| name | pto-isa-matmul-l2-schedule |
| description | PTO-DSL matmul L2-reuse scheduler for Ascend A2/A3: persistent-block GEMM with N-group swizzle along the inner M walk and M-direction zigzag at N-group boundaries. Captures the tile-id math, the CANN platform_config- driven swizzleCountN budget (with the 32 MiB safety-ratio cliff), the DN-B layout note, the runtime wiring, and the verification path against torch_npu. Use when tuning a matmul-shaped kernel that profiles as L2-bound, porting the swizzle/zigzag schedule to a new persistent-block kernel, choosing swizzleCountN for a new SoC, or deciding between the manual SPMD-static baseline and this persistent + swizzle schedule. Scoped to one schedule recipe — add a separate skill for other PTO-ISA performance patterns (vector reduce, flash-attention scheduling, etc.). |
PTO-ISA Matmul L2-Reuse Schedule (N-Group Swizzle + M-Direction Zigzag)
A single, focused recipe: how to schedule a matmul-shaped kernel on Ascend A2/A3 so the B panel stays hot in L2 across multiple M rows, and the boundary A tile is reused at every N-group switch. The recipe is implemented in the in-tree PTO-DSL GEMM under kernels/python/gemm/; everything you need to apply or port it lives in this skill — the source tree is only there if you want to see it wired end-to-end.
Quick Start
Core Workflow
- Diagnose — confirm the kernel is L2-bound (TLOAD dominates while B traffic is large and reusable). For the generic profiling loop see docs/coding/performance-best-practices.md.
- Apply the recipe — persistent block + N-group swizzle + M-direction zigzag.

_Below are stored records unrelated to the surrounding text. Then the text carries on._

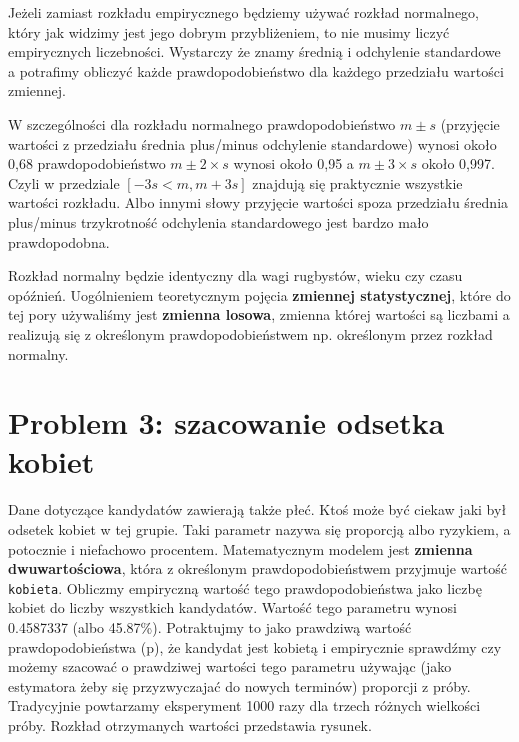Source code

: \documentclass[
  openany]{book}
\begin{document}
Jeżeli zamiast rozkładu empirycznego będziemy używać rozkład normalnego, który jak widzimy
jest jego dobrym przybliżeniem, to nie musimy liczyć empirycznych liczebności. Wystarczy że
znamy średnią i odchylenie standardowe a potrafimy obliczyć każde prawdopodobieństwo dla
każdego przedziału wartości zmiennej.

W szczególności dla rozkładu normalnego prawdopodobieństwo \(m \pm s\) (przyjęcie wartości z przedziału
średnia plus/minus odchylenie standardowe) wynosi około 0,68
prawdopodobieństwo \(m \pm 2 \times s\) wynosi około 0,95 a \(m \pm 3 \times s\) około 0,997.
Czyli w przedziale \([-3s < m, m +3s]\) znajdują się praktycznie wszystkie wartości
rozkładu. Albo innymi słowy przyjęcie wartości spoza przedziału średnia plus/minus trzykrotność
odchylenia standardowego jest bardzo mało prawdopodobna.

Rozkład normalny będzie identyczny dla wagi rugbystów, wieku czy czasu opóźnień.
Uogólnieniem teoretycznym pojęcia \textbf{zmiennej statystycznej}, które do tej pory
używaliśmy jest \textbf{zmienna losowa}, zmienna której wartości są liczbami a realizują się
z określonym prawdopodobieństwem np. określonym przez rozkład normalny.

\hypertarget{problem-3-szacowanie-odsetka-kobiet}{%
\section{Problem 3: szacowanie odsetka kobiet}\label{problem-3-szacowanie-odsetka-kobiet}}

Dane dotyczące kandydatów zawierają także płeć. Ktoś może być ciekaw
jaki był odsetek kobiet w tej grupie. Taki parametr nazywa się proporcją
albo ryzykiem, a potocznie i niefachowo procentem.
Matematycznym modelem jest \textbf{zmienna dwuwartościowa}, która
z określonym prawdopodobieństwem przyjmuje wartość \texttt{kobieta}.
Obliczmy
empiryczną wartość tego prawdopodobieństwa jako liczbę kobiet do liczby
wszystkich kandydatów. Wartość tego parametru wynosi 0.4587337 (albo
45.87\%).
Potraktujmy to jako prawdziwą wartość prawdopodobieństwa (p), że
kandydat jest kobietą i empirycznie sprawdźmy czy możemy szacować
o prawdziwej wartości tego parametru
używając (jako estymatora żeby się przyzwyczajać do nowych terminów) proporcji z próby.
Tradycyjnie powtarzamy eksperyment 1000 razy
dla trzech różnych wielkości próby. Rozkład otrzymanych wartości przedstawia rysunek.
\end{document}
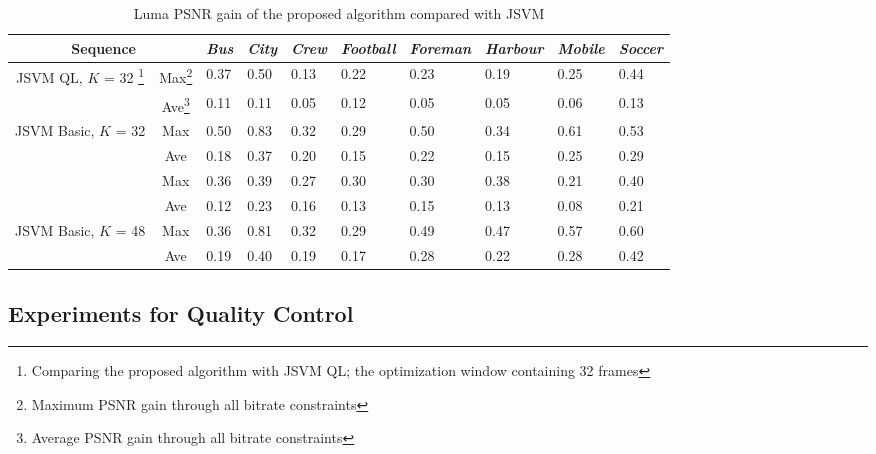 \documentclass[journal,draftclsnofoot,onecolumn]{IEEEtran}
\begin{document}
\begin{table}[t]
\centering
\caption{Luma PSNR gain of the proposed algorithm compared with JSVM}
\label{tab:extraction-gain}
\begin{minipage}{0.95\linewidth}
\centering
\begin{tabular}{c|c|p{1.2cm}<{\centering}|p{1.2cm}<{\centering}|p{1.2cm}<{\centering}|p{1.2cm}<{\centering}| 
p{1.2cm}<{\centering}|p{1.2cm}<{\centering}|p{1.2cm}<{\centering}|p{1.2cm}<{\centering}}
\hline \hline
\multicolumn{2}{c|}{Sequence} &
{\em Bus} & {\em City} & {\em Crew} & {\em Football} & {\em Foreman} & {\em Harbour} & {\em Mobile} & {\em Soccer} \\ \hline 
\multirow{2}{*}{JSVM QL, $K$ = 32 \footnote{\label{footnote:JSVM_QL} Comparing the proposed algorithm with JSVM QL; the optimization window containing 32 frames}}
& Max\footnote{\label{footnote:max} Maximum PSNR gain through all bitrate constraints}
& 0.37 & 0.50 & 0.13 & 0.22 & 0.23 & 0.19 & 0.25 & 0.44 \\ \cline{2-10}
& Ave\footnote{\label{footnote:ave} Average PSNR gain through all bitrate constraints}
& 0.11 & 0.11 & 0.05 & 0.12 & 0.05 & 0.05 & 0.06 & 0.13 \\ \hline
\multirow{2}{*}{JSVM Basic, $K$ = 32}
& Max & 0.50 & 0.83 & 0.32 & 0.29 & 0.50 & 0.34 & 0.61 & 0.53 \\ \cline{2-10}
& Ave & 0.18 & 0.37 & 0.20 & 0.15 & 0.22 & 0.15 & 0.25 & 0.29 \\ \Xhline{2\arrayrulewidth}
\multirow{2}{*}{JSVM QL, $K$ = 48}
& Max & 0.36 & 0.39 & 0.27 & 0.30 & 0.30 & 0.38 & 0.21 & 0.40 \\ \cline{2-10}
& Ave & 0.12 & 0.23 & 0.16 & 0.13 & 0.15 & 0.13 & 0.08 & 0.21 \\ \hline
\multirow{2}{*}{JSVM Basic, $K$ = 48}
& Max & 0.36 & 0.81 & 0.32 & 0.29 & 0.49 & 0.47 & 0.57 & 0.60 \\ \cline{2-10}
& Ave & 0.19 & 0.40 & 0.19 & 0.17 & 0.28 & 0.22 & 0.28 & 0.42 \\ \hline
\end{tabular}
\end{minipage}
\end{table}

\subsection{Experiments for Quality Control}
\label{subsec:exp-control}
\end{document}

See the reference.
- Wire the runtime — derive
blockDim and swizzleCountN from CANN platform_config/<soc>.ini. Validate against the base-tile grid before building the kernel.
- Verify — correctness vs
torch.matmul, then benchmark ratio vs torch_npu ABt.
Scope
This skill is deliberately narrow — it covers only the matmul L2-reuse schedule. Anything outside that scope belongs in a different skill:
- Other PTO-ISA performance patterns (vector reduce, flash-attention scheduling, K-split GEMM, etc.) → add a sibling skill, do not extend this one.

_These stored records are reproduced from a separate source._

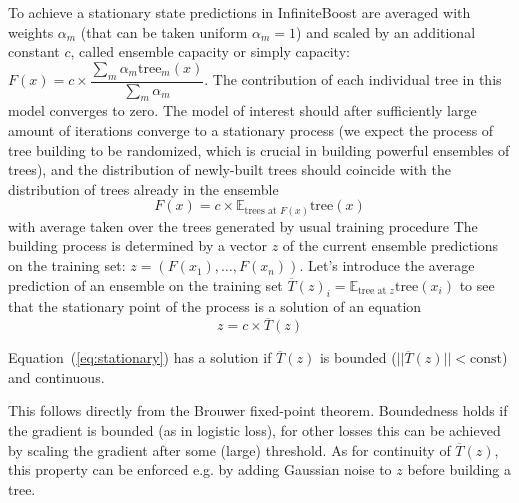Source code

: To achieve a stationary state predictions in InfiniteBoost are averaged with weights $\alpha_m$
(that can be taken uniform $\alpha_m = 1$)
and scaled by an additional constant $c$, called ensemble capacity or simply capacity:
$ F(x) = c \times \dfrac{\sum_m \alpha_m \text{tree}_m(x)}{ \sum_m \alpha_m } $.
The contribution of each individual tree in this model converges to zero.
The model of interest should after sufficiently large amount of iterations converge to a stationary process
(we expect the process of tree building to be randomized, which is crucial in building powerful ensembles of trees),
and the distribution of newly-built trees should coincide with the distribution of trees already in the ensemble
\begin{equation*}
  F(x) = c \times \mathbb{E}_{\text{trees at }F(x)} \text{tree}(x)
\end{equation*}
with average taken over the trees generated by usual training procedure
The building process is determined by a vector $z$ of the current ensemble predictions on the training set:
$ z = ( F(x_1), \dots, F(x_n) ) $.
Let's introduce the average prediction of an ensemble on the training set
$ \overline{T}(z)_i = \mathbb{E}_\text{tree at $z$} \text{tree}(x_i) $
to see that the stationary point of the process is a solution of an equation
\begin{equation}
    z = c \times \overline{T}(z) \label{eq:stationary}
\end{equation}

\begin{theorem}
Equation~(\ref{eq:stationary}) has a solution if  
$\overline{T}(z)$ is bounded ($|| \overline{T}(z) || < \text{const}$) and continuous.
\end{theorem}
This follows directly from the Brouwer fixed-point theorem.
Boundedness holds if the gradient is bounded (as in logistic loss),
for other losses this can be achieved by scaling the gradient after some (large) threshold.
As for continuity of $\overline{T}(z)$,
this property can be enforced e.g. by adding Gaussian noise to $z$ before building a tree.

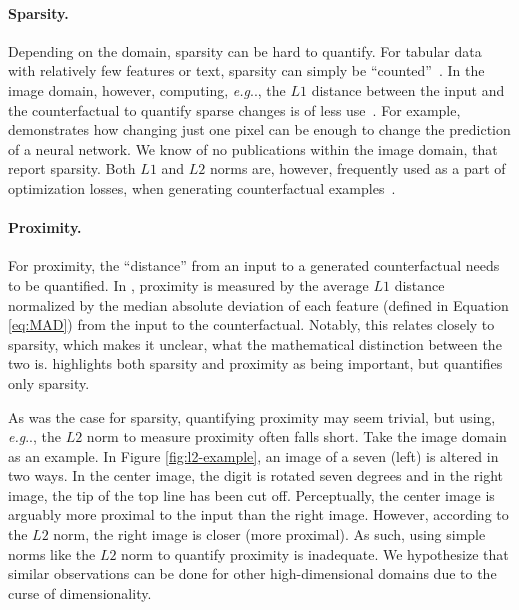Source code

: \documentclass[11pt,a4paper,twoside,openright,final]{memoir}
\makeatletter
\DeclareRobustCommand\onedot{\futurelet\@let@token\@onedot}
\def\@onedot{\ifx\@let@token.\else.\null\fi\xspace}
\def\eg{\emph{e.g}\onedot} \def\Eg{\emph{E.g}\onedot}
\makeatother
\begin{document}
\paragraph{Sparsity.}
Depending on the domain, sparsity can be hard to quantify.
For tabular data with relatively few features or text, sparsity can simply be ``counted''~\cite{Kang2020, Laugel2018}. 
In the image domain, however, computing, \eg, the $L1$ distance between the input and the counterfactual to quantify sparse changes is of less use~\cite{Kang2020}. 
For example, \cite{one-pixel-attack} demonstrates how changing just one pixel can be enough to change the prediction of a neural network.
We know of no publications within the image domain, that report sparsity.
Both $L1$ and $L2$ norms are, however, frequently used as a part of optimization losses, when generating counterfactual examples~\cite{VanLooveren2019, Dhurandhar2018, Wachter2017, Joshi2018, Singla2019}. 

\paragraph{Proximity.}
For proximity, the ``distance'' from an input to a generated counterfactual needs to be quantified.
In \cite{Mothilal2020}, proximity is measured by the average $L1$ distance normalized by the median absolute deviation of each feature (defined in Equation \ref{eq:MAD}) from the input to the counterfactual. 
Notably, this relates closely to sparsity, which makes it unclear, what the mathematical distinction between the two is.
\cite{Mothilal2020} highlights both sparsity and proximity as being important, but quantifies only sparsity.

As was the case for sparsity, quantifying proximity may seem trivial, but using, \eg, the $L2$ norm to measure proximity often falls short.
Take the image domain as an example.
In Figure \ref{fig:l2-example}, an image of a seven (left) is altered in two ways. 
In the center image, the digit is rotated seven degrees and in the right image, the tip of the top line has been cut off.
Perceptually, the center image is arguably more proximal to the input than the right image.
However, according to the $L2$ norm, the right image is closer (more proximal).
As such, using simple norms like the $L2$ norm to quantify proximity is inadequate.
We hypothesize that similar observations can be done for other high-dimensional domains due to the curse of dimensionality.
\end{document}
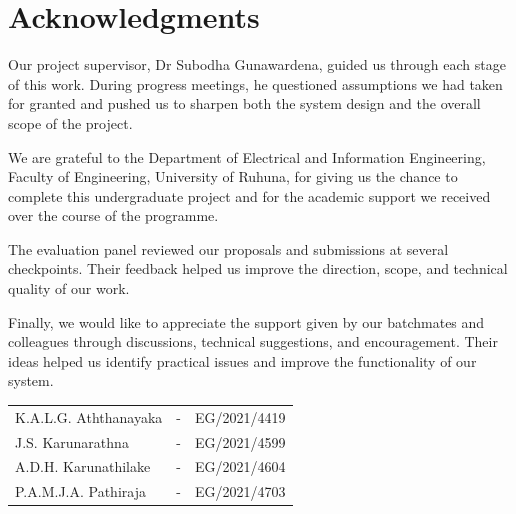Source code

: 
\chapter*{Acknowledgments}
Our project supervisor, Dr Subodha Gunawardena, guided us through each stage of this work. During progress meetings, he questioned assumptions we had taken for granted and pushed us to sharpen both the system design and the overall scope of the project.

We are grateful to the Department of Electrical and Information Engineering, Faculty of Engineering, University of Ruhuna, for giving us the chance to complete this undergraduate project and for the academic support we received over the course of the programme.

The evaluation panel reviewed our proposals and submissions at several checkpoints. Their feedback helped us improve the direction, scope, and technical quality of our work.

Finally, we would like to appreciate the support given by our batchmates and colleagues through discussions, technical suggestions, and encouragement. Their ideas helped us identify practical issues and improve the functionality of our system.

\vspace{3cm}


\begin{flushright}
  \begin{tabular}{lll}
      K.A.L.G. Aththanayaka 	& - & 	EG/2021/4419\\
       J.S. Karunarathna	& - & 	EG/2021/4599\\
        A.D.H. Karunathilake	& - & 	EG/2021/4604\\
         P.A.M.J.A. Pathiraja  	& - &	EG/2021/4703
  \end{tabular}
\end{flushright}
\vspace{0.8cm}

- Generic PTO optimization concepts (instruction selection, pipeline overlap, profiling methodology) → covered by docs/coding/opt.md and docs/coding/performance-best-practices.md.
- Build / constraints / debugging / review guardrails → covered by ../pto-isa-dev/SKILL.md.
Working Rules
- Validate the schedule's constraints on the host before building the kernel; surface a clear error rather than letting it mis-schedule.
- Keep
swizzleCountN derived from l2_size rather than hard-coded — the same kernel must run on multiple Ascend SoCs.

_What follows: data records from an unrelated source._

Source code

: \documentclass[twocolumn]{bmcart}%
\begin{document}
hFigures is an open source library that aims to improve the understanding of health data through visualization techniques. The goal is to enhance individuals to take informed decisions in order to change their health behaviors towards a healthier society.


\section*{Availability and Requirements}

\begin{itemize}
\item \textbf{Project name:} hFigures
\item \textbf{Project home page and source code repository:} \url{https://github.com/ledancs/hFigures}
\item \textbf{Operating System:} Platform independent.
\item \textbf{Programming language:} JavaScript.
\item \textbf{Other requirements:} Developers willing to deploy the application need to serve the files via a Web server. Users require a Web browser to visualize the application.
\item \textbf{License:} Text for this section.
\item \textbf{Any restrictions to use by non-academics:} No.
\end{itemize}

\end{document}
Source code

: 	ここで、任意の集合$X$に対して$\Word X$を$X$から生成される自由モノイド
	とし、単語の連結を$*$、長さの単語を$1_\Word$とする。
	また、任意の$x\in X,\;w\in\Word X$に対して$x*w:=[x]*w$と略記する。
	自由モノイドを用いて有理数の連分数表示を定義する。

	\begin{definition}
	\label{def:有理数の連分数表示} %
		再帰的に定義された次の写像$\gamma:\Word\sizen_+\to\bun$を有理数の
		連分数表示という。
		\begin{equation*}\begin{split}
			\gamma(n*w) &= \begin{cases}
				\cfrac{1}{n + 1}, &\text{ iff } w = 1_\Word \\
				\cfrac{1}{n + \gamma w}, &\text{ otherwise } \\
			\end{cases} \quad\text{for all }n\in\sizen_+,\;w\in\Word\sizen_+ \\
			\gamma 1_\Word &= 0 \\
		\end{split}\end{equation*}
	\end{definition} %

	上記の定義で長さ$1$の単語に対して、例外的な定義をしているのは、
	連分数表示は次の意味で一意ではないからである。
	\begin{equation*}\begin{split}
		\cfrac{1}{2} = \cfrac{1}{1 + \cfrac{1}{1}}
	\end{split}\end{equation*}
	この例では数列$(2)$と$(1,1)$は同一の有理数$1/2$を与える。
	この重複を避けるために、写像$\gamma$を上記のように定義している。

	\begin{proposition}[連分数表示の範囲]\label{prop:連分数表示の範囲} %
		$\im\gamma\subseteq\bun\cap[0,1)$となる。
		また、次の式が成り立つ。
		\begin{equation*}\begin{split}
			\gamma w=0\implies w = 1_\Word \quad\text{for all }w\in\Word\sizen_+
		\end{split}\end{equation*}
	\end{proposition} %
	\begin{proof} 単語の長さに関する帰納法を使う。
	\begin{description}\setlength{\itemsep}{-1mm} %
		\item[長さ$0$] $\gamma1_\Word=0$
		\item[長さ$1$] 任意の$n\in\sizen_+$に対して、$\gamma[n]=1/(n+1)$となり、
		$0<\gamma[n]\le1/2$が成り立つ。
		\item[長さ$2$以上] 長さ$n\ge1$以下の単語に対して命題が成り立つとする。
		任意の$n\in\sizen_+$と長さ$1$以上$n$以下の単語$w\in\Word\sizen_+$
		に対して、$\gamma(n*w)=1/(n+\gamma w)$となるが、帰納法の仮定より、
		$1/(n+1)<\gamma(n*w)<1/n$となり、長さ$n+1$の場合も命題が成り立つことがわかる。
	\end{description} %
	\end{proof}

- When porting the tile-id math to a non-GEMM persistent-block kernel, only rename the two outer axes; the formula structure is shape-agnostic.
- The recipe is meant to stand on its own — the formulas, constraints, and verification path in the reference should suffice without bouncing back to source code. Adding a helper script under this skill (e.g. a
swizzleCountN calculator that parses a CANN <soc>.ini, or a small benchmark sweeper) is fine if it makes applying the recipe materially easier; do not add scripts that just duplicate what kernels/python/gemm/run.py already does.
Where the Reference Implementation Lives
kernels/python/gemm/ — the PTO-DSL GEMM kernel: the schedule, the buffer pyramid, the K-panel pipeline, the CANN platform_config wiring, the per-case build flow, and the torch_npu benchmark harness, all wired together.
kernels/manual/a2a3/gemm_performance/ — the simpler manual SPMD-static baseline this recipe replaces when L2 reuse is the bottleneck.